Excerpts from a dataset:
++++++++
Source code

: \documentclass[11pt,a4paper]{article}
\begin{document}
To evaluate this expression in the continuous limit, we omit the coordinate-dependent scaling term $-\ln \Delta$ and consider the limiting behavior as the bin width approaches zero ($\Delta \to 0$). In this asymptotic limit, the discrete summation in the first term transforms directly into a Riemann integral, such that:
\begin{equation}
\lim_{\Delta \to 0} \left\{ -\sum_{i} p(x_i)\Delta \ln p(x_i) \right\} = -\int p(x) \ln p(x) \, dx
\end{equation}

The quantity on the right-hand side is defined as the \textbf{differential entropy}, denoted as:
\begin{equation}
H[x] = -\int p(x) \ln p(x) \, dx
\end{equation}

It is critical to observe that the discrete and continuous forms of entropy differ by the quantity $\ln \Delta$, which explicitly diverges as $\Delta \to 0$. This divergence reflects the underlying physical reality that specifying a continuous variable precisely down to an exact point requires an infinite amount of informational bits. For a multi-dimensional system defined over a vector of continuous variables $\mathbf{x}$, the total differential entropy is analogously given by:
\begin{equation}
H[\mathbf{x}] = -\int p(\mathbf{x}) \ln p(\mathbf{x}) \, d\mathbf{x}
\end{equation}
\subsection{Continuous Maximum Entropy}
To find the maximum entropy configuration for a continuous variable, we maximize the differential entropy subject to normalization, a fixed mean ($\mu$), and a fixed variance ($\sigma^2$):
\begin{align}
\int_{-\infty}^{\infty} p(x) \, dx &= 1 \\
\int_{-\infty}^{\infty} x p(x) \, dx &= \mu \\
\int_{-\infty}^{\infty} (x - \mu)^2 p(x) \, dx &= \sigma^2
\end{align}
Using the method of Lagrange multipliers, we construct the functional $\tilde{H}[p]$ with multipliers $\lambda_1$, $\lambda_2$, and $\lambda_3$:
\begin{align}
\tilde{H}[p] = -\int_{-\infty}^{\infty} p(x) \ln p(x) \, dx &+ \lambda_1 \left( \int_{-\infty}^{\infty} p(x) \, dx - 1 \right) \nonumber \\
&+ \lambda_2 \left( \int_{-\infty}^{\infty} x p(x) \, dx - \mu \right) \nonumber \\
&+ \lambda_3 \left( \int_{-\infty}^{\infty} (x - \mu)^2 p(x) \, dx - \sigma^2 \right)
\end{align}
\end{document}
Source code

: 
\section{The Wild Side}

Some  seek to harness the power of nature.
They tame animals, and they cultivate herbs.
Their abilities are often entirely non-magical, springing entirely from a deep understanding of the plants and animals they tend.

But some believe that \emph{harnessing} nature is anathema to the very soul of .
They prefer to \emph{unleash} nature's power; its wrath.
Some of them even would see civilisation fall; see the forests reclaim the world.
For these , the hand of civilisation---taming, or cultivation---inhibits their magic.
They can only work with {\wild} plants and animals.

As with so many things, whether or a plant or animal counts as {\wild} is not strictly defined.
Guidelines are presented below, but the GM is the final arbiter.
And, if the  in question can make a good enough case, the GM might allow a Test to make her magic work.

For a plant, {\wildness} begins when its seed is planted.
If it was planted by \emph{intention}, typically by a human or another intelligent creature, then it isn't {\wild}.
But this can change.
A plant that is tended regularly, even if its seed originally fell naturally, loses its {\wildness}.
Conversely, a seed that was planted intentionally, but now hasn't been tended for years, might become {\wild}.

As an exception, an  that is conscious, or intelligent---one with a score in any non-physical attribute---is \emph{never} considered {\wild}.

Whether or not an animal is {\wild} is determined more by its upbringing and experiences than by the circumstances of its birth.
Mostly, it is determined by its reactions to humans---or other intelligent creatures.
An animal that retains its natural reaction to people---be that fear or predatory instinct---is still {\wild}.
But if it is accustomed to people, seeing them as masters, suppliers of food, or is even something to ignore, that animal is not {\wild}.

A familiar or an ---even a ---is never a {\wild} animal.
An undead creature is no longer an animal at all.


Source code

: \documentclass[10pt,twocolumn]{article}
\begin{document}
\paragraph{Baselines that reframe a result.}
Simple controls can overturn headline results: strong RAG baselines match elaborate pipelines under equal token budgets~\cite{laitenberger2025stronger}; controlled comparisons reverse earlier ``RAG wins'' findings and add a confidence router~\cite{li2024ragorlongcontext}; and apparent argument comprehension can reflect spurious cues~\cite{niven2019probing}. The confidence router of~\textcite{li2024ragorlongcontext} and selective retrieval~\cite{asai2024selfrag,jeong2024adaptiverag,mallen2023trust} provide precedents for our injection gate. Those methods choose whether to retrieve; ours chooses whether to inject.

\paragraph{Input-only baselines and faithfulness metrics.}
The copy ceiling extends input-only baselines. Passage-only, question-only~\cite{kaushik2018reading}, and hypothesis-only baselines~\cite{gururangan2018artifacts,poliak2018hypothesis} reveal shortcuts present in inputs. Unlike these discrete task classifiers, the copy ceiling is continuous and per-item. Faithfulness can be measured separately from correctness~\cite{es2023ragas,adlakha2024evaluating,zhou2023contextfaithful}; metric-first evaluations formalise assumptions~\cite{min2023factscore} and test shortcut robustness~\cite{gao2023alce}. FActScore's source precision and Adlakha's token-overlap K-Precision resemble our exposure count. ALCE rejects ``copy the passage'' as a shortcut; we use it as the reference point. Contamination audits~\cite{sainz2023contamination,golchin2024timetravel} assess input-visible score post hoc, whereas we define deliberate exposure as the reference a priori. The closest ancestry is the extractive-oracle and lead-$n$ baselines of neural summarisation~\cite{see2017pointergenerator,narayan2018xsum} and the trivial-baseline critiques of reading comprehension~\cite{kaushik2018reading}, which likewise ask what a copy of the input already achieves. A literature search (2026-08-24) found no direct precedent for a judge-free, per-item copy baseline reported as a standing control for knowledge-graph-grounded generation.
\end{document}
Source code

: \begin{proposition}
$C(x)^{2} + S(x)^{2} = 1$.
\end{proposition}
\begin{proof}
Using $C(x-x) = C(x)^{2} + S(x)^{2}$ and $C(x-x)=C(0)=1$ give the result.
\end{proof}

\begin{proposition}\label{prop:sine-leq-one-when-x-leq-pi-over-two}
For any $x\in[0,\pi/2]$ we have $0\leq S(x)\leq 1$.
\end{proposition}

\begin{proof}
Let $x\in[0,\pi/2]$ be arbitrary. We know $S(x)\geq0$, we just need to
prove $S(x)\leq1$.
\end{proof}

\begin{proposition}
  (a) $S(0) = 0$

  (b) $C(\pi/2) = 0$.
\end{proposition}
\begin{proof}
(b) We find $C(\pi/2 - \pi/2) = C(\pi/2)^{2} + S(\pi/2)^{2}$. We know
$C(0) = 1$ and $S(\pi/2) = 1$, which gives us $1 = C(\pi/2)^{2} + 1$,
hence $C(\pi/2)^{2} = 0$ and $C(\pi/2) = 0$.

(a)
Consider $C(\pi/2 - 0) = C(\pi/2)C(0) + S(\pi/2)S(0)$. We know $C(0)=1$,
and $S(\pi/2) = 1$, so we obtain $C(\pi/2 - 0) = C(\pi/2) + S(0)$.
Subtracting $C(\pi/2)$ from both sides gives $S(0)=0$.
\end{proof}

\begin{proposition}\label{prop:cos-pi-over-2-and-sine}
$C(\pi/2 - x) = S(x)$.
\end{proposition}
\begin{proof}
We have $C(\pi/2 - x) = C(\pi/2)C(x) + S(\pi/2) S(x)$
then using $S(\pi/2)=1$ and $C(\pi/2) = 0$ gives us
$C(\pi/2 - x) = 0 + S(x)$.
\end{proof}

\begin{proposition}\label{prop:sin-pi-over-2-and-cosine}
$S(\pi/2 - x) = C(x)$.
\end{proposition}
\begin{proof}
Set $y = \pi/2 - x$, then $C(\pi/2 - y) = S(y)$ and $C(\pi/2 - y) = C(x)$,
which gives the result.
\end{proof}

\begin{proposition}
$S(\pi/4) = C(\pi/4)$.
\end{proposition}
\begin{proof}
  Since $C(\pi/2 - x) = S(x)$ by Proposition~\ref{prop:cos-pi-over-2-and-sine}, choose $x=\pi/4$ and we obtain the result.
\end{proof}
++++++++
** What is expected **
Find how many lines above include "plants", then write only that count.

** Output below **
2